もるがな

おおかみこどもの雨と雪のもるがなのレビュー・感想・評価

おおかみこどもの雨と雪(2012年製作の映画)
3.2
出産時のつわりの吐き気連発やら、子供の手で家具がどんどんボロボロになっていく様は凄くリアル。あと雨と雪の登校シーンでの分かれ道の暗示的な演出も上手い。細部細部はリアルなんだけど、肝心のファンタジー部分が超人然としてて全然受け付けない。

特に母親がどう贔屓目に見ても超人なのがなあ。母性に対して人間味を感じなかったのは斬新といえば斬新なのかもしれない。あと過剰なまでの自然主義もちょっとキツい。話は全体的に流されに流され抜いた感じ。狼と人間に映画そのものが壁を作っていたかのような違和感がある。和解は求めないけどこれはちょっと。

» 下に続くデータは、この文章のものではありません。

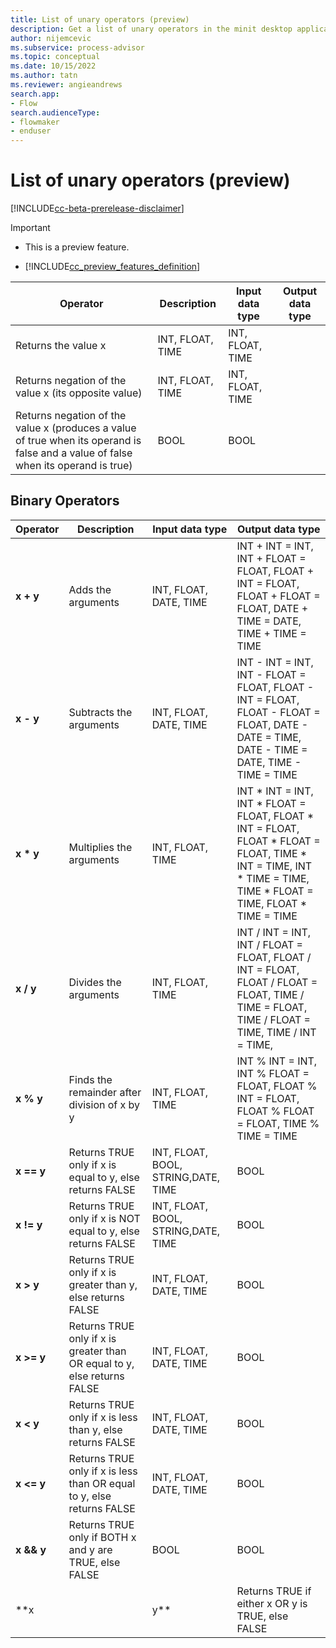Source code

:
```yaml
---
title: List of unary operators (preview)
description: Get a list of unary operators in the minit desktop application in process advisor.
author: nijemcevic
ms.subservice: process-advisor
ms.topic: conceptual
ms.date: 10/15/2022
ms.author: tatn
ms.reviewer: angieandrews
search.app:
- Flow
search.audienceType:
- flowmaker
- enduser
---
```


# List of unary operators (preview)

[!INCLUDE[cc-beta-prerelease-disclaimer](../includes/cc-beta-prerelease-disclaimer.md)]

> [!IMPORTANT]
> - This is a preview feature.
>
> - [!INCLUDE[cc_preview_features_definition](../includes/cc-preview-features-definition.md)]

| Operator | Description | Input data type | Output data type |
| - | - | - | - |
| Returns the value x | INT, FLOAT, TIME | INT, FLOAT, TIME |
| Returns negation of the value x (its opposite value) | INT, FLOAT, TIME | INT, FLOAT, TIME |
| Returns negation of the value x (produces a value of true when its operand is false and a value of false when its operand is true) | BOOL | BOOL |

## Binary Operators

| Operator | Description | Input data type | Output data type |
| - | - | - | - |
| **x + y** | Adds the arguments | INT, FLOAT, DATE, TIME | INT + INT = INT, INT + FLOAT = FLOAT, FLOAT + INT = FLOAT, FLOAT + FLOAT = FLOAT, DATE + TIME = DATE, TIME + TIME = TIME |
| **x - y** | Subtracts the arguments | INT, FLOAT, DATE, TIME | INT - INT = INT, INT - FLOAT = FLOAT, FLOAT - INT = FLOAT, FLOAT - FLOAT = FLOAT, DATE - DATE = TIME, DATE - TIME = DATE, TIME - TIME = TIME |
| **x * y** | Multiplies the arguments | INT, FLOAT, TIME | INT * INT = INT, INT * FLOAT = FLOAT, FLOAT * INT = FLOAT, FLOAT * FLOAT = FLOAT, TIME * INT = TIME, INT * TIME = TIME, TIME * FLOAT = TIME, FLOAT * TIME = TIME |
| **x / y** | Divides the arguments | INT, FLOAT, TIME | INT / INT = INT, INT / FLOAT = FLOAT, FLOAT / INT = FLOAT, FLOAT / FLOAT = FLOAT, TIME / TIME = FLOAT, TIME / FLOAT = TIME, TIME / INT = TIME, |
| **x % y** | Finds the remainder after division of x by y | INT, FLOAT, TIME | INT % INT = INT, INT % FLOAT = FLOAT, FLOAT % INT = FLOAT, FLOAT % FLOAT = FLOAT, TIME % TIME = TIME |
| **x == y** | Returns TRUE only if x is equal to y, else returns FALSE | INT, FLOAT, BOOL, STRING,DATE, TIME | BOOL |
| **x != y** | Returns TRUE only if x is NOT equal to y, else returns FALSE | INT, FLOAT, BOOL, STRING,DATE, TIME | BOOL |
| **x > y** | Returns TRUE only if x is greater than y, else returns FALSE | INT, FLOAT, DATE, TIME | BOOL |
| **x >= y** | Returns TRUE only if x is greater than OR equal to y, else returns FALSE | INT, FLOAT, DATE, TIME | BOOL |
| **x < y** | Returns TRUE only if x is less than y, else returns FALSE | INT, FLOAT, DATE, TIME | BOOL |
| **x <= y** | Returns TRUE only if x is less than OR equal to y, else returns FALSE | INT, FLOAT, DATE, TIME | BOOL |
| **x && y** |Returns TRUE only if BOTH x and y are TRUE, else FALSE | BOOL | BOOL |
| **x || y** | Returns TRUE if either x OR y is TRUE, else FALSE | BOOL | BOOL |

裏を返せばこれは凄く寂しい映画なのかもしれない。そういう意味では面白いけど、大人としてこういう形を提示するのには少し抵抗がある。これはもう感覚の違いとしか言えない。大人になるということの残酷過ぎる部分を的確に捉えた映画と思えば、もう少し評価は上がります。ファンタジー部分が受けつけないと書いたけれど、ファンタジーでなかったら観れなかった作品なのかもしれんな。作り手とのすれ違いを感じた。